Where there were little pockets of legal gambling, the casino monopoly holders would lobby against liberalization. The ever litigious Donald Trump tried to have lottery and keno games banned in New York in the 1990s by suing the state government because he believed it would adversely affect his Atlantic City casinos.

Things, of course, have started to change. More and more US States offer some kind of gambling within their bounds and some of the large casinos even started to get bingo halls. However, the dawn of online gambling was an even slower process.

The slow march to Online Bingo

The story of online bingo legalization, or lack thereof, in the United States can be told through three pieces of important legislation and a US Supreme Court case. These are their stories.

The Federal Wire Act of 1961

Why would a law written way before the dawn of the internet have such a bearing on it? This is because it made it illegal for financial institutions to wire money state to state for the purposes of betting or wagering on sports.
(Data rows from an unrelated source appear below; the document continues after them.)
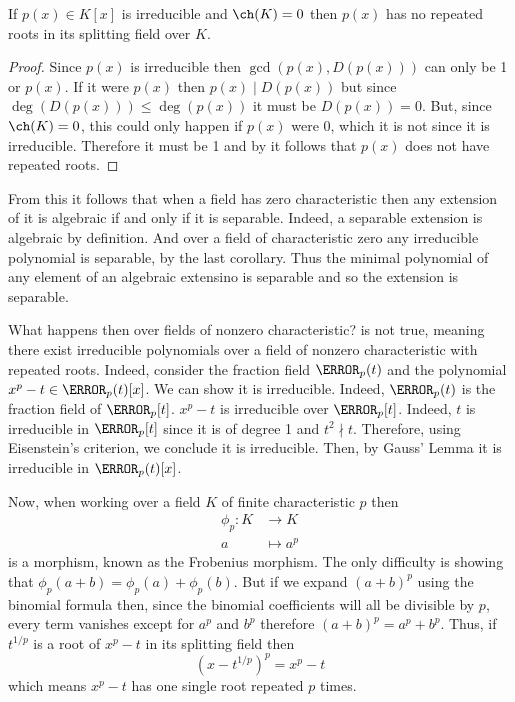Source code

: \documentclass[12pt,oneside]{book}
\begin{document}
\begin{corollary}\label{cor:irreducible is separable in characteristic 0}
	If \( p(x) \in K[x] \) is irreducible and \( \ch(K) = 0 \) then \( p(x) \) has  no
	repeated roots in its splitting field over \( K \).
\end{corollary}
\begin{proof}
	Since \( p(x) \) is irreducible then \( \gcd(p(x), D(p(x))) \) can only be 1 or \( p(x)
	\). If it were \( p(x) \) then \( p(x) \mid D(p(x)) \) but since \( \deg(D(p(x))) \leq
	\deg(p(x)) \) it must be \( D(p(x)) = 0 \). But, since \( \ch(K) = 0 \), this could only
	happen if \( p(x) \) were 0, which it is not since it is irreducible. Therefore it must
	be 1 and by  it follows that \( p(x) \) does not have repeated roots.
\end{proof}

From this it follows that when a field has zero characteristic then any extension of it is
algebraic if and only if it is separable. Indeed, a separable extension is algebraic by
definition. And over a field of characteristic zero any irreducible polynomial is
separable, by the last corollary. Thus the minimal polynomial of any element of an
algebraic extensino is separable and so the extension is separable. 

What happens then over fields of nonzero characteristic?  is not true, meaning there exist
irreducible polynomials over a field of nonzero characteristic with repeated roots.
Indeed, consider the fraction field \( \F_p(t) \) and the polynomial \( x^p - t \in
\F_p(t)[x] \). We can show it is irreducible. Indeed, \( \F_p(t) \) is the fraction field
of \( \F_p[t] \). \( x^p - t \) is irreducible over \( \F_p[t] \). Indeed, \( t \) is
irreducible in \( \F_p[t] \) since it is of degree 1 and \( t^2 \nmid t \). Therefore,
using Eisenstein's criterion, we conclude it is irreducible. Then, by Gauss' Lemma it is
irreducible in \( \F_p(t)[x] \).

Now, when working over a field \( K \) of finite characteristic \( p \) then
\begin{align*}
	\phi_p \colon K & \to K \\
	a & \mapsto a^p
\end{align*}
is a morphism, known as the Frobenius morphism. The only difficulty is showing that \(
\phi_p(a+b) = \phi_p(a) + \phi_p(b) \). But if we expand \( (a + b)^p \) using the
binomial formula then, since the binomial coefficients will all be divisible by \( p \),
every term vanishes except for \( a^p \) and \( b^p \) therefore \( (a + b)^p = a^p + b^p
\). Thus, if \( t^{1/p} \) is a root of \( x^p - t \) in its splitting field then
\begin{equation*}
	(x - t^{1/p})^p = x^p - t
\end{equation*}
which means \( x^p - t \) has one single root repeated \( p \) times.
\end{document}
In some legal opinions, this encompassed all forms of gambling (though that is hotly contested).

This law made it practically impossible to offer online gambling, as deposits and withdrawals through the financial system would cross state and international borders.

This aged act has acted as a bulwark against the widespread legalization of online bingo and other forms of gaming for many years. Although as States have liberalized their own laws, operators have found ways of getting around it.

Unlawful Internet Gambling Enforcement Act of 2006 (UIGEA)

UIGEA added further roadblocks to legal online gaming. It was quite stringently enforced at times, including the famous incidence of “Poker Black Friday.” In 2011, various Poker sites such as PokerStars found themselves indicted by the US Government for trying to circumvent the UIGEA laws.

Events like this mark out the USA as especially draconian. In other countries like Japan, operators flocked to launch online casinos even though the industry is not regulated; they can operate quite happily i the “gray market.” The USA was not a gray market!

PASPA 1992 and its overturning in 2018

The Professional and Amateur Sports Protection Act of 1992 was designed to settle the legal status of sports betting in the US once and for all, banning it in all but a few states like Nevada. Yet in 2018, the act was overturned by the Supreme Court by a 7 to 2 majority.

This is one of a few dominoes that started to fall which opened the door to legal online bingo.

New Jersey is crucial to this story. First, in 2011, they legalized online gambling within their own state using loopholes, like having all the websites based out of the aforementioned Atlantic City.

However in 2017, they went one step further and fought for PASPA to be overturned in the Supreme Court. In 2018, the legal challenge led by New Jersey’s Governor Phil Murphy was successful. PASPA had been overturned, which would give the individual States the right to repeal anti-gambling laws. New Jersey led the way and many states have followed suit to lesser and further degrees.

Can you play online bingo in the USA now?

New Jersey continues to be the shining light for those who want to play online bingo in the US. Though there aren’t the hundreds of bingo sites available to those in countries like the UK, there are more and more online bingo brands popping up in various states.

In New Jersey, you are able to legally play online bingo at sites like Virgin Casino and Borgata Bingo. They have nice big bingo bonuses and fantastic content, as good as anywhere in the world that offers regulated online gambling. Unfortunately, at this stage you must be physically located in New Jersey to be able to play at sites like these.

So what does the future hold and where will the next online bingo sites spring up?

Online gambling of some sort is now legal in almost a third of US states. The trend is good as the US market becomes more liberal. Because of the nature of State’s rights, it’s going to be a patchwork at first. But, one day we envisage a quilt of online bingo in the USA. It’s only a matter of time.